The stomach is less commonly involved in systemic sclerosis.
The two main features are:
- Vascular lesions (e.g. gastric antral vascular ectasia) can lead to bleeding both acute and chronic, and the patient may present with anaemia;
- Delayed emptying of the stomach due to dysmotility, which may contribute to reflux.
- Bloating, fullness after meals.
- Gastroscopy, gastric emptying study.
- Endoscopic treatment of vascular lesions (laser treatment);
- PPIs (proton pump inhibitors), prokinetics (eg domperidone, erythromycin).
The small and large bowel
The small intestine is the part of the body that absorbs most of the nutrients from the food that is digested. The small bowel can be affected in a number of ways and can lead to reduced movement, reduced absorption, dilatation, diverticulae and overgrowth of bacteria (normally the small intestine has a very small number of bacteria). The colon’s main function is to reabsorb water and salts that have been secreted by the rest of the gut and to dispose of the waste in the form of faeces.This can also be affected by dysmotility.
- Nausea and vomiting
- Increased flatus (wind)
- Constipation (colonic involvement)
- It is important to exclude other causes e.g. coeliac disease, large bowel abnormality
- Hydrogen breath test for bacterial overgrowth
- Barium follow through (X-ray investigation of the small bowel)
- Colonoscopy to assess the large bowel
- Prokinetics Loperamide, opiates for diarrhoea
- Laxatives – non-stimulant
- Antibiotics (often cyclical courses) for bacterial over growth
The rectum has the capacity to hold a volume of faeces until such a time that evacuation is possible. Continence is maintained through the help of the anal sphincters. The anorectum is the second most commonly affected part of the gut.
- Anal sphincter atrophy (thinning)
- Neuropathy leading to reduced sensation and reflex impairment
- Rectal prolapse
- Reduced rectal compliance (stiff, less stretchable rectum leading to urgency and increased bowel frequency)

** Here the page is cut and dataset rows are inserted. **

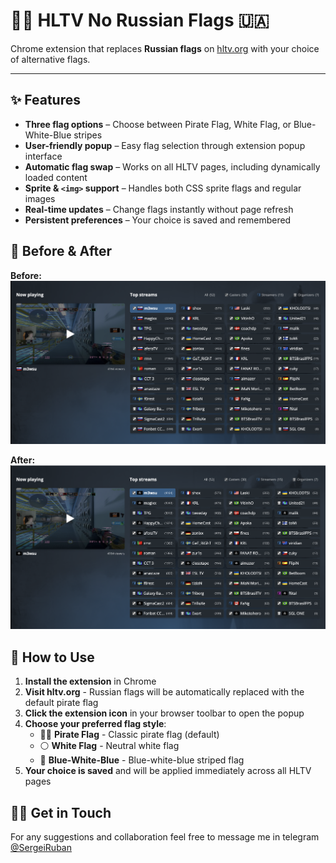 # 🏴‍☠️ HLTV No Russian Flags 🇺🇦

Chrome extension that replaces **Russian flags** on [hltv.org](https://hltv.org) with your choice of alternative flags.

---

## ✨ Features

- **Three flag options** – Choose between Pirate Flag, White Flag, or Blue-White-Blue stripes
- **User-friendly popup** – Easy flag selection through extension popup interface
- **Automatic flag swap** – Works on all HLTV pages, including dynamically loaded content
- **Sprite & `<img>` support** – Handles both CSS sprite flags and regular images
- **Real-time updates** – Change flags instantly without page refresh
- **Persistent preferences** – Your choice is saved and remembered

## 📸 Before & After

**Before:**
![Before](before.png)

**After:**
![After](after.png)

## 🚀 How to Use

1. **Install the extension** in Chrome
2. **Visit hltv.org** - Russian flags will be automatically replaced with the default pirate flag
3. **Click the extension icon** in your browser toolbar to open the popup
4. **Choose your preferred flag style**:
   - 🏴‍☠️ **Pirate Flag** - Classic pirate flag (default)
   - ⚪ **White Flag** - Neutral white flag
   - 🔵 **Blue-White-Blue** - Blue-white-blue striped flag
5. **Your choice is saved** and will be applied immediately across all HLTV pages

## ✍🏼 Get in Touch

For any suggestions and collaboration feel free to message me in telegram [@SergeiRuban](https://t.me/sergeiruban)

- Increased bowel frequency
- Evacuation difficulty
- Faecal incontinence
- Anorectal physiology studies: tests that check the function and structure of the anal sphincters and rectum and involve a small probe inserted at the tail end
- Barium or MR proctogram: a specialised X-ray test that assesses defecation
This is tailored to individual’s symptoms and the abnormalities found.
- Loperamide, opiates, anal plugs: for treatment of diarrhoea and incontinence
- Biofeedback: behavioural re-training of the gut and exercises of the anorectum
- More specialised treatments: trans-anal irrigation, sacral nerve stimulation, surgery (eg rectal prolapse repair)
Poor oral intake and weight loss can sometimes be a problem in patients with systemic sclerosis. Small but frequent meals and nutritional and vitamin supplements are often adequate treatment. Sometimes more extreme approaches are needed for patients with more severe weight loss and malnutrition who are unable to eat adequately by mouth, such as a small tube passed into the stomach, nasogastric tube, PEG or intravenous feeding. Often these are temporary measures.